The use of the Psalm at morning gatherings is rooted in the Hebrew verb “seek.” The term projects an image of one who rises at dawn to seek God. The early Greek translation (LXX) rendered it, “I rise early for you.” In other words, God–or gathering with the saints to seek God–is the first thought on the mind when the Psalmist rises every morning. Our first thoughts, if we follow the model here, are about God. We rise to meet God. We yearn to meet with other believers to share in the prayers and praises.

The Psalm, however,  is set in the wilderness; it is prayed by one whose life is threatened by the wilderness or the circumstances that created the wilderness.  The wilderness is not only a concrete reality for the Psalmist but also a metaphor for the spiritual anxiety permeating the author’s soul. The felt need is deeply rooted in the psyche of the Psalmist. We hear the voice of lament in these opening lines.

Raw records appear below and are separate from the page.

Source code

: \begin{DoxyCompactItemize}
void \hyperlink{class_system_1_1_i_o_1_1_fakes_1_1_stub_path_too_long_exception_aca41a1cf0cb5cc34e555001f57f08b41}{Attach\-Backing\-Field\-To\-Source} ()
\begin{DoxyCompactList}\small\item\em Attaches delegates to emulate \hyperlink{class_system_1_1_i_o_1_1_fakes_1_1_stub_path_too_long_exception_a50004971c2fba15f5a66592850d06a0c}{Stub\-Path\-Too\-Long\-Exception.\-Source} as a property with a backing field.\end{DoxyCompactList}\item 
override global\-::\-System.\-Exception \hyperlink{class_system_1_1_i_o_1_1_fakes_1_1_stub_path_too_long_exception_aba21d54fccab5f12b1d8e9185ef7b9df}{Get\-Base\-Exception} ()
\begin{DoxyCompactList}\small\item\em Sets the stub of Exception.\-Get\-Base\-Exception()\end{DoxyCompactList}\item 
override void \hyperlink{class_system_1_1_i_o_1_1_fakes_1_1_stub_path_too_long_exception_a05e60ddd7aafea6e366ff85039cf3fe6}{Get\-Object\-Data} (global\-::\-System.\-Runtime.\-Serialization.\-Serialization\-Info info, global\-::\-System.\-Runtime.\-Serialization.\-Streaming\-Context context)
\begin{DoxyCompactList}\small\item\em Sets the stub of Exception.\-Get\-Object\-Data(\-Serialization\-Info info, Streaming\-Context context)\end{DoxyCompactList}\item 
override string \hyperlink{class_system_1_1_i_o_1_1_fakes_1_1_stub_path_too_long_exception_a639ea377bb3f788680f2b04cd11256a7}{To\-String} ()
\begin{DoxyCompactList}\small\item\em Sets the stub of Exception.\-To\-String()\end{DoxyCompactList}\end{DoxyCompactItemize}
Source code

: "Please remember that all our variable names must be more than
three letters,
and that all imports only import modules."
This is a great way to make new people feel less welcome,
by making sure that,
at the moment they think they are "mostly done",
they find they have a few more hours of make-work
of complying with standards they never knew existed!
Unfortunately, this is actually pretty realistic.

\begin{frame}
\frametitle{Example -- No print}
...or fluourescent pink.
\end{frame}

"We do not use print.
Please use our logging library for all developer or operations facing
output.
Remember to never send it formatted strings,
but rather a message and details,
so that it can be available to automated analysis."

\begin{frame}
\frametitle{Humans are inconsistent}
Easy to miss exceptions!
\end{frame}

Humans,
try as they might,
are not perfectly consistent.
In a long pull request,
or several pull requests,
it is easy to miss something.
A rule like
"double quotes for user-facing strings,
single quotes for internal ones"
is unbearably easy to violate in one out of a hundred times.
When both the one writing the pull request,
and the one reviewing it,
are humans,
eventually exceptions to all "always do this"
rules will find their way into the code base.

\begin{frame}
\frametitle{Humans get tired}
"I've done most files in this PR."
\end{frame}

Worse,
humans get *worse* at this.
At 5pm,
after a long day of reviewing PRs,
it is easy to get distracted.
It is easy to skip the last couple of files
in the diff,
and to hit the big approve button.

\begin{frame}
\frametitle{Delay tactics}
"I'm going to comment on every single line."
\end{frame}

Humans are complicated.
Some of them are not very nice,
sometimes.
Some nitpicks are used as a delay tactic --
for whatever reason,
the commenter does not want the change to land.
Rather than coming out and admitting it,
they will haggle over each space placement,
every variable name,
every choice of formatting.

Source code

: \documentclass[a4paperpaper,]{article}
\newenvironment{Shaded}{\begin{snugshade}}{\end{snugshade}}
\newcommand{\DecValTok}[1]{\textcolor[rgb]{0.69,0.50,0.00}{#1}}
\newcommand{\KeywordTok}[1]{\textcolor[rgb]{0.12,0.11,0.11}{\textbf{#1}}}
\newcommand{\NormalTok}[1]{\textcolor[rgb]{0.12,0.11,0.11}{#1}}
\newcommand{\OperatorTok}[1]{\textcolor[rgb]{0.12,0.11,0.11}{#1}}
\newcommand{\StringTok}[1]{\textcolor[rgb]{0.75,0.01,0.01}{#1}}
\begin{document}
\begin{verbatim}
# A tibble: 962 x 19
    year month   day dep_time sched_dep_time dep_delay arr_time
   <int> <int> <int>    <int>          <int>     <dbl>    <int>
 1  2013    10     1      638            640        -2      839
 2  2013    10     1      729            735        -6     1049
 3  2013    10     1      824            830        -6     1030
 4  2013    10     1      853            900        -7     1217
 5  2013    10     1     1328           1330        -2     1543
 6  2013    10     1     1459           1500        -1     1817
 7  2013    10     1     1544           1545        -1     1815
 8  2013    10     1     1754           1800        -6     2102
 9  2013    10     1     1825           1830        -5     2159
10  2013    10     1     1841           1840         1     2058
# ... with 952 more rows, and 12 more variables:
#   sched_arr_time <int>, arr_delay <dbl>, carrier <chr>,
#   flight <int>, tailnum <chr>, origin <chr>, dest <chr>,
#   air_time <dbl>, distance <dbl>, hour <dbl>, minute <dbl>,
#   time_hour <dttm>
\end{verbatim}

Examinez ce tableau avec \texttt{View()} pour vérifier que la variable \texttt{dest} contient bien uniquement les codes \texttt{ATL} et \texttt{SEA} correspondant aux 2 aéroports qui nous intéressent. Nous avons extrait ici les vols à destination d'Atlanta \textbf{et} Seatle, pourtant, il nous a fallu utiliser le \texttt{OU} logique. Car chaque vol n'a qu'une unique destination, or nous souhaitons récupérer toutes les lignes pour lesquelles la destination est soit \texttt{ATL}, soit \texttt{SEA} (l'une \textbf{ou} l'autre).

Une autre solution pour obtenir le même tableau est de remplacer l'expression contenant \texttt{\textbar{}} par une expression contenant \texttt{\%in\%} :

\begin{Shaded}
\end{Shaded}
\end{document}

Separated from community and from the presence of God at the sanctuary, the Psalmist thirsts for God’s presence like a parched wanderer in the desert. This yearning is so deeply felt that it is like an unquenched thirst. The deep need to experience God reverberates through the body; the spiritual desire has a somatic effect. The body trembles, even faints, due to the lack of spiritual nourishment.

This thirst, however, is not created merely by the seeming absence of God but by the concrete absence of community in the presence of God. It is the absence of assembly before God with other believers that spiritually troubles the Psalmist. Without assembly the Psalmist is restless, distressed, and dissatisfied.

So, what the Psalmist longs for is not an individual experience but a corporate one. The Psalmist longs for the sanctuary of God, the place where God dwells. Divine encounter is like a drink for a thirsty person; it is a satisfying meal of rich (fatty) food! Assembling for worship in the presence of God is spiritual nourishment.

The Psalmist remembers a time, and longs for future moments, when the glory of God was experienced. To “see” God–to behold divine power and glory–is an experiential metaphor. God is revealed in the congregational experience of worship. We hear, see, and taste God there.

Through such worship, the Psalmist learned to confess:  “your hesed (love) is better than life.” Believers confess this in the midst of worship and it is worship which forms and shapes that confession.  The early church heard this on the lips of its martyrs, but this is not simply about physical life or delieverance from death. Rather, it is fundamentally about a divine relationality who faithfully (loyally) loves. It is covenantal language. This love (covenant loyalty) or divine faithfulness is true life. Authentic life leans into that divine faithfulness and comittment. We confess through worship that God is the center of authentic life.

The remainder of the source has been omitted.